Le maître d’armes manqua de tomber à la renverse…

— C’est ma foi vrai !… la Gazette annonce en effet son arrivée à Paris.

— Et c’est moi qu’elle choisit à son débarquement de Calais, vous le voyez.

— En ce cas, pourquoi éviter l’assaut public ? Mlle d’Éon ou M. d’Éon tire assez bien pour n’avoir point la modestie ou la prudence de votre inconnu.

— Mon cher professeur, les chevalières ont des caprices !… C’est, à ce qu’il paraît, une conversation intime… une manière de reconnaissance comme dans la franc-maçonnerie…

— Vivat ! j’ai bien envie de prévenir Pomard et M. de la Madeleine… Vous savez qu’il y a moyen à ma salle de tout voir sans être vu.

— Oui, je sais, votre judas… mais gardez-vous en bien, mon cher professeur, ou plutôt réservez ce spectacle-là pour vous seul… la d’Éon ferait de beaux cris !

— On n’a pas idée de pareille chose ! j’aurais gagné deux mille livres au moins à vous afficher tous les deux en belles lettres moulées ! deux mille livres ! juste ce que ces infâmes comédiens des Français me demandent pour jouer ma comédie de Crispin valet d’Auteur !

— À propos de valet, je vous remercie de me rappeler mon heiduque ; je vais lui dire de porter à votre salle mon gilet, mes gants et mes fleurets… je veux recevoir le chevalier avec ce que j’ai de plus beau !…
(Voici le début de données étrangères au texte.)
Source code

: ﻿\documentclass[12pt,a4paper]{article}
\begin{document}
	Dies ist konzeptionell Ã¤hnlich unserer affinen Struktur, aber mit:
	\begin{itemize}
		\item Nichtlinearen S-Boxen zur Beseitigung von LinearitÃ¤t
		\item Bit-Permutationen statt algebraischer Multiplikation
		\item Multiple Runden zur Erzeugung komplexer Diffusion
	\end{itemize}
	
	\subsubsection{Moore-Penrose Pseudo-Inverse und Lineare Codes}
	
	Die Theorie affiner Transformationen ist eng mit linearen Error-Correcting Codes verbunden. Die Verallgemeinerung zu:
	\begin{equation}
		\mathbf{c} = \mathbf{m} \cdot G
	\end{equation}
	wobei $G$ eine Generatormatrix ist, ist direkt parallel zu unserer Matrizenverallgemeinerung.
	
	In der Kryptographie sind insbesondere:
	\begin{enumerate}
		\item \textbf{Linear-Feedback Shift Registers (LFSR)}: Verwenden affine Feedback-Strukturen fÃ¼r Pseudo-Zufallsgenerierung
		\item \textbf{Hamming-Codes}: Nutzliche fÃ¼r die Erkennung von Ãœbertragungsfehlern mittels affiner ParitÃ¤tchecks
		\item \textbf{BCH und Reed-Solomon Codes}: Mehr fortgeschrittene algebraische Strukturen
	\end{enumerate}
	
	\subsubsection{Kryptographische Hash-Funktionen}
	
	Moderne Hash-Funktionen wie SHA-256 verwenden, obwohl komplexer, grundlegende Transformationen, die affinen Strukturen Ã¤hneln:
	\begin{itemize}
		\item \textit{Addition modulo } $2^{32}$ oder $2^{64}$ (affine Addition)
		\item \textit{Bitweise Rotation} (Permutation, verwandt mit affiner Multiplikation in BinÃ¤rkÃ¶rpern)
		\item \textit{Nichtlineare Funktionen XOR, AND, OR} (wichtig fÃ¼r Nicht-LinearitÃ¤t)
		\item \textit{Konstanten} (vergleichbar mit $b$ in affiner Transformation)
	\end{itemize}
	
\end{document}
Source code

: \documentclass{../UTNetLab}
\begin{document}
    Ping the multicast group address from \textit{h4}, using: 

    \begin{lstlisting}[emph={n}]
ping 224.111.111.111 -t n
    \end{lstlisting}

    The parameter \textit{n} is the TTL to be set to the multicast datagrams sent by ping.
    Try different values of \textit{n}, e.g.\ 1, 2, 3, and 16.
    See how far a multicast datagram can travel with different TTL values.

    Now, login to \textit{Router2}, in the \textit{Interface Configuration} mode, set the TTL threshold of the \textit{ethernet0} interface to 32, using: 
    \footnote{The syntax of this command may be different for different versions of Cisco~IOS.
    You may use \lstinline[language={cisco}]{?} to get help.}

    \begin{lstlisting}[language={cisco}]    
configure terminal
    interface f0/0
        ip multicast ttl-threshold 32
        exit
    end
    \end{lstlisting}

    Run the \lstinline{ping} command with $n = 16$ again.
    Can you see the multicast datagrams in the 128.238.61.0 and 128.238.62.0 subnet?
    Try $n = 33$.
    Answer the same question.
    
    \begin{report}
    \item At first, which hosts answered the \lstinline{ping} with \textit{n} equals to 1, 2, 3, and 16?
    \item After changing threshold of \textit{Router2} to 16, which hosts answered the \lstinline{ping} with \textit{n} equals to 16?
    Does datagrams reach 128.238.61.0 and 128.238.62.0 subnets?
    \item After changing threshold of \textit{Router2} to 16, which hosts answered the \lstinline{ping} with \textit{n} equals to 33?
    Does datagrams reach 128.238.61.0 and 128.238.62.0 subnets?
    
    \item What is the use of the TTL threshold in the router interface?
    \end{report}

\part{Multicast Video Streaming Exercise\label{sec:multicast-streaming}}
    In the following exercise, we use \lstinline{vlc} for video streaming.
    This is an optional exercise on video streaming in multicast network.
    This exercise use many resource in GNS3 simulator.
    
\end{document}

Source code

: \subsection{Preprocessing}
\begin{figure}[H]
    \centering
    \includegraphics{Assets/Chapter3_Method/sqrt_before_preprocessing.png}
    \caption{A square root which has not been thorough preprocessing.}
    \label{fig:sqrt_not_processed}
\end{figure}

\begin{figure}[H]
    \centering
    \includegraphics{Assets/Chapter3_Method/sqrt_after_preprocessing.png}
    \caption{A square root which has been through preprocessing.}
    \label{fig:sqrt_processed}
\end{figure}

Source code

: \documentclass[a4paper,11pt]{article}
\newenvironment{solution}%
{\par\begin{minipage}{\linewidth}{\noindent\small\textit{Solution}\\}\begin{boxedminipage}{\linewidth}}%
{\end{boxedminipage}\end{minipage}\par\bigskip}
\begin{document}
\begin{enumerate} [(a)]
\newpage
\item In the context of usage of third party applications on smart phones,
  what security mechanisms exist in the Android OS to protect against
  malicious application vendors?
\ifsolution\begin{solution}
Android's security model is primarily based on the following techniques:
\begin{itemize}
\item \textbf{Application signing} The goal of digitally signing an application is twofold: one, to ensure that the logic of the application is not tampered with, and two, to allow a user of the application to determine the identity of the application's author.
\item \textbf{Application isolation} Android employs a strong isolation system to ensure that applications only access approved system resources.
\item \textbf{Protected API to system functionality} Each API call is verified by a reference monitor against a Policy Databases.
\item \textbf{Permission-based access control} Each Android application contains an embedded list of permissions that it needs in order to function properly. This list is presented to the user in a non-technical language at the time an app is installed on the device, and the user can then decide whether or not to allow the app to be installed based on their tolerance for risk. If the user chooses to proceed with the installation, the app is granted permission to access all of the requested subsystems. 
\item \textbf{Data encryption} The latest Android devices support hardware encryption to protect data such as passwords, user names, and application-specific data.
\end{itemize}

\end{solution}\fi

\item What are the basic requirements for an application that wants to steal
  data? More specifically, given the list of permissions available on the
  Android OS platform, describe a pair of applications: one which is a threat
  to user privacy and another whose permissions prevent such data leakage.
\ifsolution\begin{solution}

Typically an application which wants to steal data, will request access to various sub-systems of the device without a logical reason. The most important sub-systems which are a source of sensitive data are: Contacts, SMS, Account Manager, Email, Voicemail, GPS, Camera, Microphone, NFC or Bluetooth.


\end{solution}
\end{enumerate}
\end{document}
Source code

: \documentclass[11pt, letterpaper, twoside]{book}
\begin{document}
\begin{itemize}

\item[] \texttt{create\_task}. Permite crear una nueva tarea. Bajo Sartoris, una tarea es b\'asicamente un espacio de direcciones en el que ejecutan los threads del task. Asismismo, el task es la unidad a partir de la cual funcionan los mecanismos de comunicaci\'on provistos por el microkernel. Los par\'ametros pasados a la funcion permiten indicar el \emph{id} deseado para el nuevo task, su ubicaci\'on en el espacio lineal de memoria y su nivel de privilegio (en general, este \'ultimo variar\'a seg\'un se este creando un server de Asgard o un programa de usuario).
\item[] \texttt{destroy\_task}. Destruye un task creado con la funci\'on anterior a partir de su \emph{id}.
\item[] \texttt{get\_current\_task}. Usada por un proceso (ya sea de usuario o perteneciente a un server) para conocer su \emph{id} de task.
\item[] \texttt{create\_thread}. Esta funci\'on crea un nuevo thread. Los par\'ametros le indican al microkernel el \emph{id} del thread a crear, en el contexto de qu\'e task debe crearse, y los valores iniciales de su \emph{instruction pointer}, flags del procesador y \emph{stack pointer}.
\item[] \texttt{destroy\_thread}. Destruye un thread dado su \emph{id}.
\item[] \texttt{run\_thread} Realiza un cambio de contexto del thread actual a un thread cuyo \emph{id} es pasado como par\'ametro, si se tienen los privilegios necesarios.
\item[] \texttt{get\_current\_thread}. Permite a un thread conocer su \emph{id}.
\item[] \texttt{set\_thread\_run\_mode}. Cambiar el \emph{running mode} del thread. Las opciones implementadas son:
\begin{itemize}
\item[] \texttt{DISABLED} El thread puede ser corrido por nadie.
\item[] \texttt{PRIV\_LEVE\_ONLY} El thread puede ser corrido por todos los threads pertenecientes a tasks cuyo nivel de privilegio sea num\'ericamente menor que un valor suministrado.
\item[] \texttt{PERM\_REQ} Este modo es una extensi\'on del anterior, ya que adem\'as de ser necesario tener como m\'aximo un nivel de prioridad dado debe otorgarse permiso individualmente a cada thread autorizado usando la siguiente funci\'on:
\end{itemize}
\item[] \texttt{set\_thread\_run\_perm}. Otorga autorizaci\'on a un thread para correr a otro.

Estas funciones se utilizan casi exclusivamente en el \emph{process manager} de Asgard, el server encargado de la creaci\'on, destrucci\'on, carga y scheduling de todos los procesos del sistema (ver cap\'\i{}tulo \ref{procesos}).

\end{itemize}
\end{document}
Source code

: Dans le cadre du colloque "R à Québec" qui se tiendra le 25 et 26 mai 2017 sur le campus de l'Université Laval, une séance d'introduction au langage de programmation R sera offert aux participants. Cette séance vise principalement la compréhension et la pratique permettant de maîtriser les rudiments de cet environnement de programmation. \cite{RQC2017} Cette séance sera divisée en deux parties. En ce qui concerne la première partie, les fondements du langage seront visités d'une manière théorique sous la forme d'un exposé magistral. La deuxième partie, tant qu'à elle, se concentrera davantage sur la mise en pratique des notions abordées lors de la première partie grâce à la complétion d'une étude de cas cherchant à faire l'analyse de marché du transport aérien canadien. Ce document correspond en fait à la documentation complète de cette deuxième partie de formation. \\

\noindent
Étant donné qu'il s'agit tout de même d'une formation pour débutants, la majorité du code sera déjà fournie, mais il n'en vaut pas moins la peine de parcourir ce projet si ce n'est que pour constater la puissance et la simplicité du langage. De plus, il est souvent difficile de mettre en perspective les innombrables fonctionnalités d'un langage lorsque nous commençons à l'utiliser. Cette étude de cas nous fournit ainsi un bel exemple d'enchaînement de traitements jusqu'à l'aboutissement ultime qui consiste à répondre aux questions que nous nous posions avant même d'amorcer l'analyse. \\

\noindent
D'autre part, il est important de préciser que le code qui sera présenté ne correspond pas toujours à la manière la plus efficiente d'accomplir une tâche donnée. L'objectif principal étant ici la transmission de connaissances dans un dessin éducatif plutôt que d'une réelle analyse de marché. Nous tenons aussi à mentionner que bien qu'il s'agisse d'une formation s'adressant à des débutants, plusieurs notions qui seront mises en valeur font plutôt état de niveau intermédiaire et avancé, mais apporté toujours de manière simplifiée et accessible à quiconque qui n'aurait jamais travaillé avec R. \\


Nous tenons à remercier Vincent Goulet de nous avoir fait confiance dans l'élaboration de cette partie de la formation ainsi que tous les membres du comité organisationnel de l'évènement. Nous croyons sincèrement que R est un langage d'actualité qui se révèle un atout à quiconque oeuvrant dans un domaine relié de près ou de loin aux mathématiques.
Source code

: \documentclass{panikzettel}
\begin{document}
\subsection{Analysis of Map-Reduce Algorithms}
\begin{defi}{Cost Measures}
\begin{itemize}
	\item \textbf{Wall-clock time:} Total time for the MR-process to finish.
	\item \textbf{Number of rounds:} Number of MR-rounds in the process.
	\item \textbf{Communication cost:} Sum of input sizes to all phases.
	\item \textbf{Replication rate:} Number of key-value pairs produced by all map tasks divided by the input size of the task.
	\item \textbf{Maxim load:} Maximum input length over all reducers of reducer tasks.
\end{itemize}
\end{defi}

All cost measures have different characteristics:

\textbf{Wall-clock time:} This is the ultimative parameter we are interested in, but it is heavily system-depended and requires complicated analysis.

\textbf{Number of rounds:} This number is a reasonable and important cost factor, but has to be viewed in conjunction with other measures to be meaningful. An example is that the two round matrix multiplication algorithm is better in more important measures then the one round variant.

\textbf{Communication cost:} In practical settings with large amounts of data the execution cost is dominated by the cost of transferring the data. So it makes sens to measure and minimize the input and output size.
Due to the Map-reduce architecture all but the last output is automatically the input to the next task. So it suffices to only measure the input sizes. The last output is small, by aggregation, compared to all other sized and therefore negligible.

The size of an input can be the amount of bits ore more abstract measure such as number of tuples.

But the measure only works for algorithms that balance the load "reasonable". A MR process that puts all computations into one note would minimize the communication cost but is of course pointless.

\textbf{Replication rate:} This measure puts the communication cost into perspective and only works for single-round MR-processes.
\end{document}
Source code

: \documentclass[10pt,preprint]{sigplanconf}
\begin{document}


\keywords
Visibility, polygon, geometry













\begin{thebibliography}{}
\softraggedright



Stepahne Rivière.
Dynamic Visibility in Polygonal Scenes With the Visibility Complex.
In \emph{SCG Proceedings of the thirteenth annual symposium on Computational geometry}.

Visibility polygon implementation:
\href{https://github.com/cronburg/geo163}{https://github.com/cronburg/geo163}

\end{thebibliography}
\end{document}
— Êtes-vous en haleine, mon cher Saint-Georges ? avez-vous ce qu’il vous faut ? dit La Boëssière d’un air affairé. La d’Éon, la d’Éon dans ma salle d’armes !

Et le professeur se promenait d’un air de César ; il examinait avec une scrupuleuse attention les moindres détails de la toilette militaire du chevalier.

Platon avait extrait déjà d’une malle ces divers objets, il les disposait avec un soin minutieux sur un fauteuil.

— Bien, je vois des sandales comme il n’y a que vous qui en ayez, mon cher Saint-Georges : le chapeau qui les garnit est bien cousu… le poreux du cuir en dehors… à la bonne heure…

» Voilà, continua-t-il, un gant parfait… long et étroit… vous allez tirer comme un ange.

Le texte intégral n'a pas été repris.